• [Rendered images with source text]
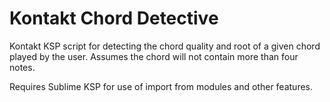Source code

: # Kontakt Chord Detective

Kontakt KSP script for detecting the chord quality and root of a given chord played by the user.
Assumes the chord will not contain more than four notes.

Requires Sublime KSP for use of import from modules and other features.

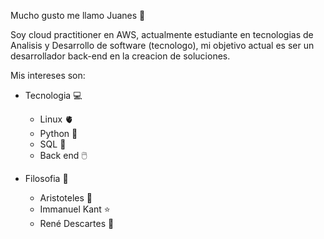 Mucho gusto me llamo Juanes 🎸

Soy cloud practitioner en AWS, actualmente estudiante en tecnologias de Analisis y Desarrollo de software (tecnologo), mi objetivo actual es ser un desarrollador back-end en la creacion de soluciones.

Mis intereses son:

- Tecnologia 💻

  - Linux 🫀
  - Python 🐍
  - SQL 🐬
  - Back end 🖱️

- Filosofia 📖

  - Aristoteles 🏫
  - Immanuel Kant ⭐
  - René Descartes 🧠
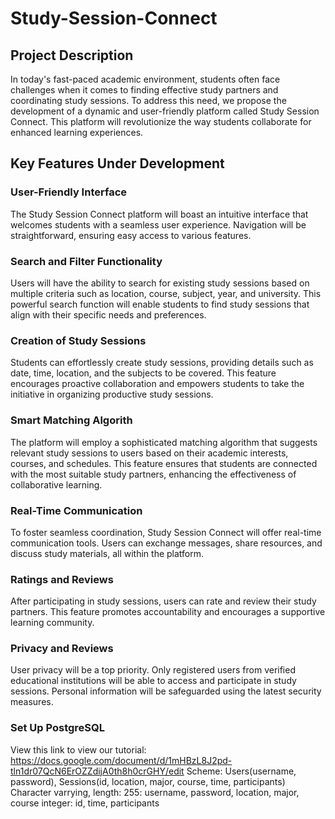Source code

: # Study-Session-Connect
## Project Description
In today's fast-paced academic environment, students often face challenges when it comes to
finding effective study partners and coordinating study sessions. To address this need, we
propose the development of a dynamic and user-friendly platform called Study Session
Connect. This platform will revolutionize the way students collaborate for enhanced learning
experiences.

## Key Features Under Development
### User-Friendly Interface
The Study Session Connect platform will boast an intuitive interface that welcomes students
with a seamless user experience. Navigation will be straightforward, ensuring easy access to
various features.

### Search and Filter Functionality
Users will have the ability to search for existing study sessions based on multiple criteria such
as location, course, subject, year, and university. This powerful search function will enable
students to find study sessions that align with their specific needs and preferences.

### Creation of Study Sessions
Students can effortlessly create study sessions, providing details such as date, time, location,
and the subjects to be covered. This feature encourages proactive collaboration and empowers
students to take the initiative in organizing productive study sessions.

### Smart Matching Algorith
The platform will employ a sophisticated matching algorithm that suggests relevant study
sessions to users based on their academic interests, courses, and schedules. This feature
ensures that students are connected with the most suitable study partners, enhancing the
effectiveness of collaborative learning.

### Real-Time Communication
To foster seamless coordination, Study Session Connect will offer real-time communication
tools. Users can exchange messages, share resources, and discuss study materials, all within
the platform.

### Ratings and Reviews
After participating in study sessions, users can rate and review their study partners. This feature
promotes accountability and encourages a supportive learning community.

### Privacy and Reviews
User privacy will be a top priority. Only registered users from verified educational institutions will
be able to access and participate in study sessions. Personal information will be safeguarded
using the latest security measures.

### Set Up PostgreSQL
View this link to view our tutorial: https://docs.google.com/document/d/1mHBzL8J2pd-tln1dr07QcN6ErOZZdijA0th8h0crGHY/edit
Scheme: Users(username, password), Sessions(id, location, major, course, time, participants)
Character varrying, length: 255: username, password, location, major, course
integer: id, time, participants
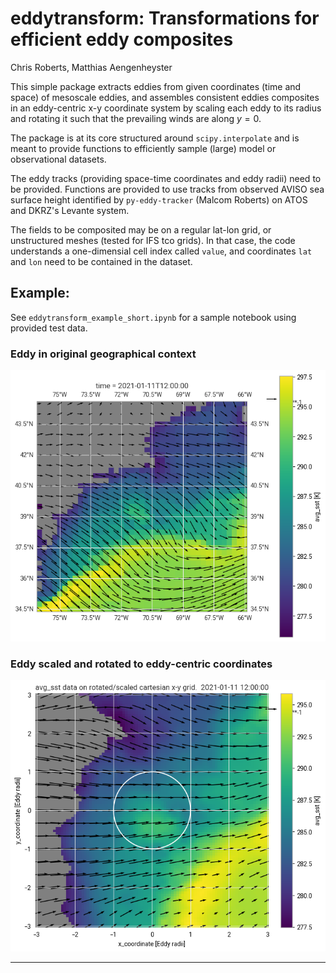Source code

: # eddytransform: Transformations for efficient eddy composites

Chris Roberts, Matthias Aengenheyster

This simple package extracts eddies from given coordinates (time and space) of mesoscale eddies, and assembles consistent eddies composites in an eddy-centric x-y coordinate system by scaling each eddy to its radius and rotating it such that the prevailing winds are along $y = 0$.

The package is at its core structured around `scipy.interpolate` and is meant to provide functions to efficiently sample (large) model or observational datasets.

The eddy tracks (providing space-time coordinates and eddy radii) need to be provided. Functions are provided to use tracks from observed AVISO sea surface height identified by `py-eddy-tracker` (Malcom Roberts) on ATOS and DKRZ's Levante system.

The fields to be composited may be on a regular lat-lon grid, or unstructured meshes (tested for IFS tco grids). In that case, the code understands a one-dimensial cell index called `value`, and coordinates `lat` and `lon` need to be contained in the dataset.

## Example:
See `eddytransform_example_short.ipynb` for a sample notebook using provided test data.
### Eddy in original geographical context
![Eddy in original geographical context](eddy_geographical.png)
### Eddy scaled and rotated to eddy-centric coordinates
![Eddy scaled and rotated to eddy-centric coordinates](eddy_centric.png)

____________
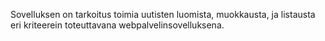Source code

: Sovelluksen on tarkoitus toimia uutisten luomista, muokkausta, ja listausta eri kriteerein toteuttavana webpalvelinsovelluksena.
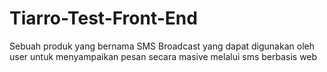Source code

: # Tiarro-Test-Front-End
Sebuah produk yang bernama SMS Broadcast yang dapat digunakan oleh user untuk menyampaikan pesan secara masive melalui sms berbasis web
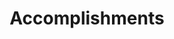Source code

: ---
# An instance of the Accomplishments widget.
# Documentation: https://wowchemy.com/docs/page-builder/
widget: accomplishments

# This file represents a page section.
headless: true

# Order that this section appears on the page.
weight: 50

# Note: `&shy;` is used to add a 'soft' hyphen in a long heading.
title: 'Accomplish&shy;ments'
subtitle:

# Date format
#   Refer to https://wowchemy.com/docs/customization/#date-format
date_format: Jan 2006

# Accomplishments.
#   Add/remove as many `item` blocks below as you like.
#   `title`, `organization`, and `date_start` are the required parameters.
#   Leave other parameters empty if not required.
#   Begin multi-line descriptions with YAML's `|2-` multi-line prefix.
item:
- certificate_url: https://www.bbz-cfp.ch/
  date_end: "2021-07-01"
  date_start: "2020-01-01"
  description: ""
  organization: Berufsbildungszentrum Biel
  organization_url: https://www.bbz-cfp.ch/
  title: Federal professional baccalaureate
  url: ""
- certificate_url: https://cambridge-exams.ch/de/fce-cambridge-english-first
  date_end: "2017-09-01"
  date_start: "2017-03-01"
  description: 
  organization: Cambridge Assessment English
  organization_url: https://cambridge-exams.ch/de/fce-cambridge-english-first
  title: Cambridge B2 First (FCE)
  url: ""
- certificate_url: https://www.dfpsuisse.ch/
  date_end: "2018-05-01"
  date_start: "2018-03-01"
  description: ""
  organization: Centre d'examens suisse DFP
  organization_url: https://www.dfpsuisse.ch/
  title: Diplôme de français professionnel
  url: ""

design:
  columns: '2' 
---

• [Work item] Print the lines above from the one with "Begin multi-line descriptions" through the one with "organization: Berufsbildungszentrum Biel", both included, exactly as written and nothing more.

• [Exercise result]
#   Begin multi-line descriptions with YAML's `|2-` multi-line prefix.
item:
- certificate_url: https://www.bbz-cfp.ch/
  date_end: "2021-07-01"
  date_start: "2020-01-01"
  description: ""
  organization: Berufsbildungszentrum Biel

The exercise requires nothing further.